This was many years ago and I don't remember exact sources. It was more of a research than a normal development project. I spent most of my time researching techniques needed to write that kind of application.
The largest influence were definitely LMAX articles and Disruptor pattern.
SBCL was comparatively easy. Basically, if anything caused problems I just moved it to C and called using FFI. Think in terms of writing a C program but using pieces of assembly when C is not enough for some reason.
Even though a large part of small pieces was moved to C, the application still felt like Lisp. It just orchestrated a large library of utilities to do various things. I still had fully functional REPL, for example.
The hard part of the project was full kernel bypass. After the initial setup, the application stopped talking to Linux kernel except for one CPU core that was devoted to running OS threads, some necessary applications and some non-performance-critical threads of the algotrading framework (like REPL, persistence, etc).
All except for one core were completely owned each by a single thread of the application and never did any context switch after initial setup.
I hadn't appreciated that level of thread isolation was possible in SBCL, but of course it makes sense. Presumably you had some kind of instrumentation to let you know if a stray syscall had slipped in?

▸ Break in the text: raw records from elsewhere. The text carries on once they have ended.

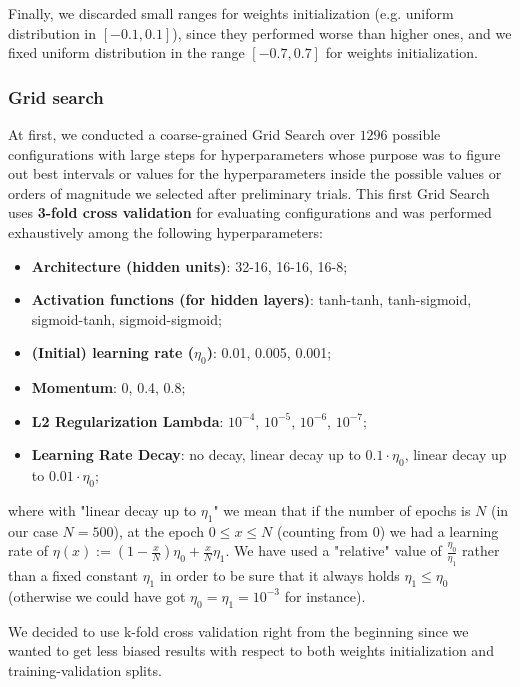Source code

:Finally, we discarded small ranges for weights initialization (e.g. uniform distribution in $[-0.1, 0.1]$), since they performed worse than higher ones,
and we fixed uniform distribution in the range $[-0.7, 0.7]$ for weights initialization.

\subsubsection{Grid search}

At first, we conducted a coarse-grained Grid Search over $1296$ possible configurations with large steps for hyperparameters whose purpose was to figure out best intervals or values for the hyperparameters inside the possible values or orders of magnitude we selected after preliminary trials. This first Grid Search uses \textbf{3-fold cross validation} for evaluating configurations and was performed exhaustively among the following hyperparameters:
\begin{itemize}
    \item \textbf{Architecture (hidden units)}: 32-16, 16-16, 16-8;
    \item \textbf{Activation functions (for hidden layers)}: tanh-tanh, tanh-sigmoid, sigmoid-tanh, sigmoid-sigmoid;
    \item \textbf{(Initial) learning rate ($\eta_0$)}: 0.01, 0.005, 0.001;
    \item \textbf{Momentum}: 0, 0.4, 0.8;
    \item \textbf{L2 Regularization Lambda}: $10^{-4}$, $10^{-5}$, $10^{-6}$, $10^{-7}$;
    \item \textbf{Learning Rate Decay}: no decay, linear decay up to $0.1 \cdot \eta_0$, linear decay up to $0.01 \cdot \eta_0$;
\end{itemize}

where with "linear decay up to $\eta_1$" we mean that if the number of epochs is $N$ (in our case $N = 500$), at the epoch $0 \leq x \le N$ (counting from $0$) we had a learning rate of $\eta(x) := \left(1 - \frac{x}{N}\right)\eta_0 + \frac{x}{N} \eta_1$. We have used a "relative" value of $\frac{\eta_0}{\eta_1}$ rather than a fixed constant $\eta_1$ in order to be sure that it always holds $\eta_1 \leq \eta_0$ (otherwise we could have got $\eta_0 = \eta_1 = 10^{-3}$ for instance).

We decided to use k-fold cross validation right from the beginning since we wanted to get less biased results with respect to both weights initialization and training-validation splits.

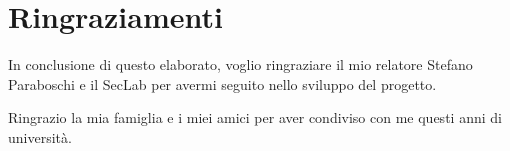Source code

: \chapter*{Ringraziamenti}
In conclusione di questo elaborato, voglio ringraziare il mio relatore Stefano Paraboschi e il SecLab per avermi seguito nello sviluppo del progetto.

Ringrazio la mia famiglia e i miei amici per aver condiviso con me questi anni di università.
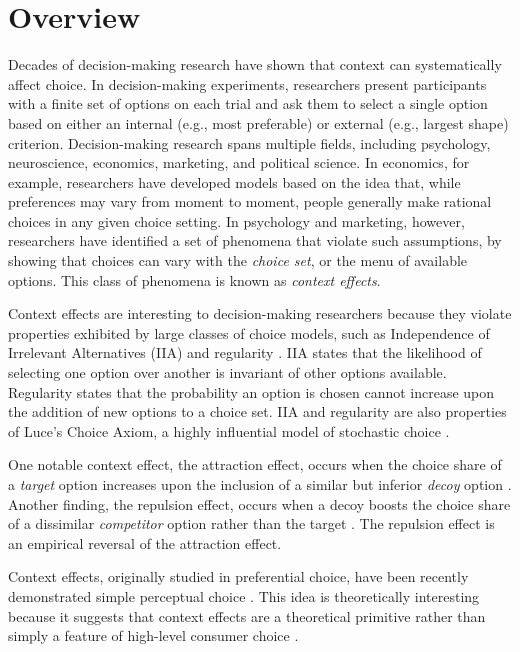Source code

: \section{Overview}
Decades of decision-making research have shown that context can systematically affect choice. In decision-making experiments, researchers present participants with a finite set of options on each trial and ask them to select a single option based on either an internal (e.g., most preferable) or external (e.g., largest shape) criterion. Decision-making research spans multiple fields, including psychology, neuroscience, economics, marketing, and political science. In economics, for example, researchers have developed models based on the idea that, while preferences may vary from moment to moment, people generally make rational choices in any given choice setting. In psychology and marketing, however, researchers have identified a set of phenomena that violate such assumptions, by showing that choices can vary with the \textit{choice set}, or the menu of available options. This class of phenomena is known as \textit{context effects}.

Context effects are interesting to decision-making researchers because they violate properties exhibited by large classes of choice models, such as Independence of Irrelevant Alternatives (IIA) \parencite{ray1973independence} and regularity \parencite{mackay1995probabilistic,marley1989random}. IIA states that the likelihood of selecting one option over another is invariant of other options available. Regularity states that the probability an option is chosen cannot increase upon the addition of new options to a choice set. IIA and regularity are also properties of Luce's Choice Axiom, a highly influential model of stochastic choice \parencite{luceChoiceAxiomTwenty1977a, luce1959individual}. 

One notable context effect, the attraction effect, occurs when the choice share of a \textit{target} option increases upon the inclusion of a similar but inferior \textit{decoy} option \parencite{huberAddingAsymmetricallyDominated1982d}. Another finding, the repulsion effect, occurs when a decoy boosts the choice share of a dissimilar \textit{competitor} option rather than the target \parencite{simonson2014vices}. The repulsion effect is an empirical reversal of the attraction effect. 

Context effects, originally studied in preferential choice, have been recently demonstrated simple perceptual choice \parencite{trueblood2013not,spektorWhenGoodLooks2018b,liaoInfluenceDistanceDecoy2021,spektorRepulsionEffectPreferential2022,yearsleyContextEffectsSimilarity2022,truebloodPhantomDecoyEffect2017c, turnerCompetingTheoriesMultialternative2018a, evansImpactPresentationOrder2021}. This idea is theoretically interesting because it suggests that context effects are a theoretical primitive rather than simply a feature of high-level consumer choice \parencite{trueblood2013not}.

> Presumably you had some kind of instrumentation to let you know if a stray syscall had slipped in?
Don't know if you can call it instrumentation... I wrote an extremely hacky patch for the kernel to detect when any piece of kernel is running on anything than core 0 after certain flag was set.
Remember, it is not just syscalls. Even something as simple as accessing memory can cause switch to kernel to resolve TLB entry if you don't set up your memory correctly to prevent this from happening.

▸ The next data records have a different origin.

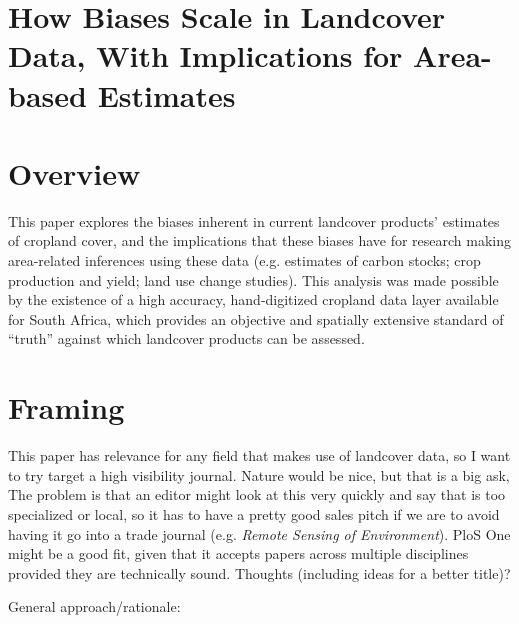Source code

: \documentclass[11 pt]{article}
\begin{document}
\pagestyle{empty}

{\centering\section*{How Biases Scale in Landcover Data, With Implications for Area-based Estimates}}

\section*{Overview}
This paper explores the biases inherent in current landcover products' estimates of cropland cover, and the implications that these biases have for research making area-related inferences using these data (e.g. estimates of carbon stocks; crop production and yield; land use change studies). This analysis was made possible by the existence of a high accuracy, hand-digitized cropland data layer available for South Africa, which provides an objective and spatially extensive standard of ``truth'' against which landcover products can be assessed.  

\section*{Framing}
This paper has relevance for any field that makes use of landcover data, so I want to try target a high visibility journal. Nature would be nice, but that is a big ask, The problem is that an editor might look at this very quickly and say that is too specialized or local, so it has to have a pretty good sales pitch if we are to avoid having it go into a trade journal (e.g. \emph{Remote Sensing of Environment}). PloS One might be a good fit, given that it accepts papers across multiple disciplines provided they are technically sound. Thoughts (including ideas for a better title)?  

General approach/rationale: 
\end{document}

Yeah... I know. Now a bunch of people will come and explain how this could be done the right way. I just didn't care at the time to invest more time than necessary to get this right.
I assume that you used something like isolcpus kernel parameter, then sefaffinity to put the process on the isolated CPU.
I'm very interested in the kernel bypass technique to talk to the hardware, I'm assuming it was the NICs ring buffer.. how was this achieved in userspace?